*SOURCE DATA*:
Segment Open

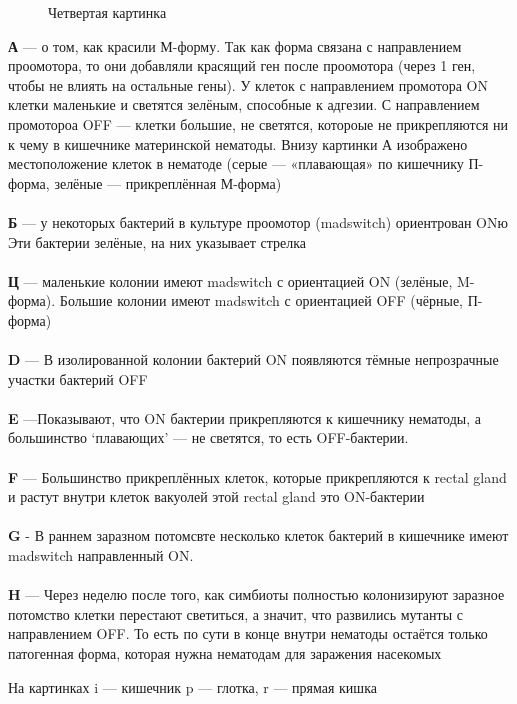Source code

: \begin{figure}[H]\label{ul}
	\caption{Четвертая  картинка}
\end{figure} 

\textbf{А} — о том, как красили М-форму. Так как форма связана с направлением проомотора, то они добавляли красящий ген после проомотора (через 1 ген, чтобы не влиять на остальные гены).
У клеток с направлением промотора  ON клетки маленькие и светятся зелёным, способные к адгезии. С направлением промотороа OFF — клетки большие, не светятся, котороые не прикрепляются ни к чему в кишечнике материнской нематоды. Внизу картинки А изображено местоположение клеток в нематоде (серые — «плавающая» по кишечнику П-форма, зелёные — прикреплённая М-форма)
\\
\\
\textbf{Б} — у некоторых бактерий в культуре проомотор (madswitch) ориентрован ONю Эти бактерии зелёные, на них указывает стрелка
\\
\\
\textbf{Ц} — маленькие колонии имеют madswitch с ориентацией ON (зелёные, M-форма). Большие колонии имеют madswitch с ориентацией OFF (чёрные, П-форма)
\\
\\
\textbf{D} — В изолированной колонии бактерий ON появляются тёмные непрозрачные участки бактерий OFF
\\
\\
\textbf{E} —Показывают, что ON бактерии прикрепляются к кишечнику нематоды, а большинство ‘плавающих’ — не светятся, то есть OFF-бактерии. 
\\
\\
\textbf{F} — Большинство прикреплённых клеток, которые прикрепляются к rectal gland и растут внутри клеток вакуолей этой rectal gland это ON-бактерии
\\
\\
\textbf{G} - В раннем заразном потомсвте несколько клеток бактерий в кишечнике имеют madswitch направленный ON.
\\
\\
\textbf{H} — Через неделю после того, как симбиоты полностью колонизируют заразное потомство клетки перестают светиться, а значит, что развились мутанты с направлением OFF. То есть по сути в конце внутри нематоды остаётся только патогенная форма, которая нужна нематодам для заражения насекомых

На картинках i — кишечник p — глотка, r — прямая кишка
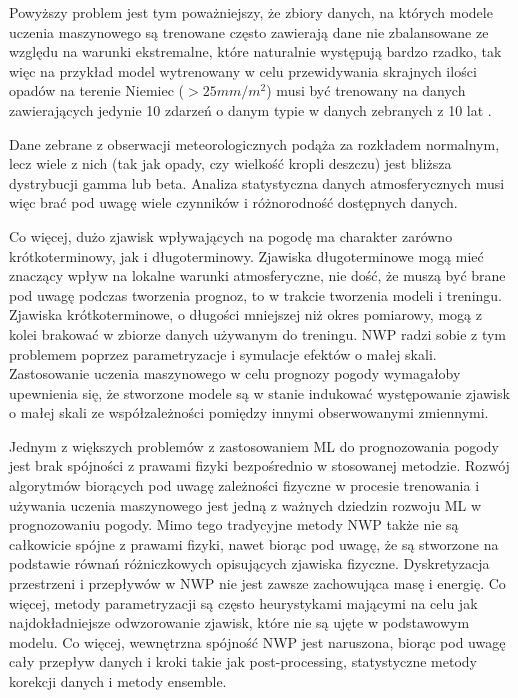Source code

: Powyższy problem jest tym poważniejszy, że zbiory danych, na których modele uczenia maszynowego
są trenowane często zawierają dane nie zbalansowane ze względu na warunki ekstremalne, które naturalnie
występują bardzo rzadko, tak więc na przykład model wytrenowany w celu przewidywania
skrajnych ilości opadów na terenie Niemiec ($> 25mm/m^2$) musi być trenowany na danych 
zawierających jedynie 10 zdarzeń o danym typie w danych zebranych z 10 lat \cite{can-dl-beat-numerical}.

Dane zebrane z obserwacji meteorologicznych podąża za
rozkładem normalnym, lecz wiele z nich (tak jak opady, czy wielkość kropli deszczu) 
\cite{can-dl-beat-numerical} jest bliższa dystrybucji gamma lub beta. Analiza statystyczna
danych atmosferycznych musi więc brać pod uwagę wiele czynników i różnorodność dostępnych danych.

Co więcej, dużo zjawisk wpływających na pogodę ma charakter zarówno krótkoterminowy, jak i 
długoterminowy. Zjawiska długoterminowe mogą mieć znaczący wpływ na lokalne warunki atmosferyczne,
nie dość, że muszą być brane pod uwagę podczas tworzenia prognoz, to w trakcie tworzenia modeli
i treningu. Zjawiska krótkoterminowe, o długości mniejszej niż okres pomiarowy, mogą z kolei
brakować w zbiorze danych używanym do treningu. NWP radzi sobie z tym problemem poprzez 
parametryzacje i symulacje efektów o małej skali. Zastosowanie uczenia maszynowego
w celu prognozy pogody wymagałoby upewnienia się, że stworzone modele są w stanie 
indukować występowanie zjawisk o małej skali ze współzależności pomiędzy innymi obserwowanymi 
zmiennymi.

Jednym z większych problemów z zastosowaniem ML do prognozowania pogody jest brak spójności
z prawami fizyki bezpośrednio w stosowanej metodzie. Rozwój algorytmów biorących pod uwagę
zależności fizyczne w procesie trenowania i używania uczenia maszynowego jest jedną z ważnych dziedzin
rozwoju ML w prognozowaniu pogody. Mimo tego tradycyjne metody NWP także nie są całkowicie spójne
z prawami fizyki, nawet biorąc pod uwagę, że są stworzone na podstawie równań różniczkowych
opisujących zjawiska fizyczne. Dyskretyzacja przestrzeni i przepływów w NWP nie jest zawsze 
zachowująca masę i energię. Co więcej, metody parametryzacji są często heurystykami 
mającymi na celu jak najdokładniejsze odwzorowanie zjawisk, które nie są ujęte w podstawowym modelu.
Co więcej, wewnętrzna spójność NWP jest naruszona, biorąc pod uwagę cały przepływ
danych i kroki takie jak post-processing, statystyczne metody korekcji danych i metody 
ensemble.

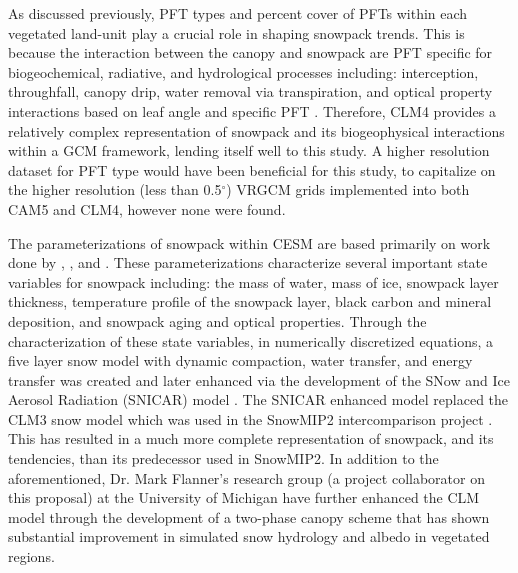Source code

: \documentclass[11pt]{article}
\begin{document}
As discussed previously, PFT types and percent cover of PFTs within each vegetated land-unit play a crucial role in shaping snowpack trends. This is because the interaction between the canopy and snowpack are PFT specific for biogeochemical, radiative, and hydrological processes including: interception, throughfall, canopy drip, water removal via transpiration, and optical property interactions based on leaf angle and specific PFT \citep{lawrence2011parameterization}.  Therefore, CLM4 provides a relatively complex representation of snowpack and its biogeophysical interactions within a GCM framework, lending itself well to this study.   A higher resolution dataset for PFT type would have been beneficial for this study, to capitalize on the higher resolution (less than 0.5$^\circ$) VRGCM grids implemented into both CAM5 and CLM4, however none were found.

The parameterizations of snowpack within CESM are based primarily on work done by \citet{anderson1976point}, \citet{jordan1991one}, and \citet{yongjiu1997land}. These parameterizations characterize several important state variables for snowpack including: the mass of water, mass of ice, snowpack layer thickness, temperature profile of the snowpack layer, black carbon and mineral deposition, and snowpack aging and optical properties. Through the characterization of these state variables, in numerically discretized equations, a five layer snow model with dynamic compaction, water transfer, and energy transfer was created and later enhanced via the development of the SNow and Ice Aerosol Radiation (SNICAR) model \citep{lawrence2011parameterization}.  The SNICAR enhanced model replaced the CLM3 snow model which was used in the SnowMIP2 intercomparison project \citep{rutter2009SnowMIP2}.  This has resulted in a much more complete representation of snowpack, and its tendencies, than its predecessor used in SnowMIP2.  In addition to the aforementioned, Dr. Mark Flanner's research group (a project collaborator on this proposal) at the University of Michigan have further enhanced the CLM model through the development of a two-phase canopy scheme that has shown substantial improvement in simulated snow hydrology and albedo in vegetated regions.

\end{document}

Segment Closed

*WORK REQUEST*: Going through the listing above, please work out how many lines contain the word "клетки", and give the number alone.

*EXPECTED OUTPUT*: 2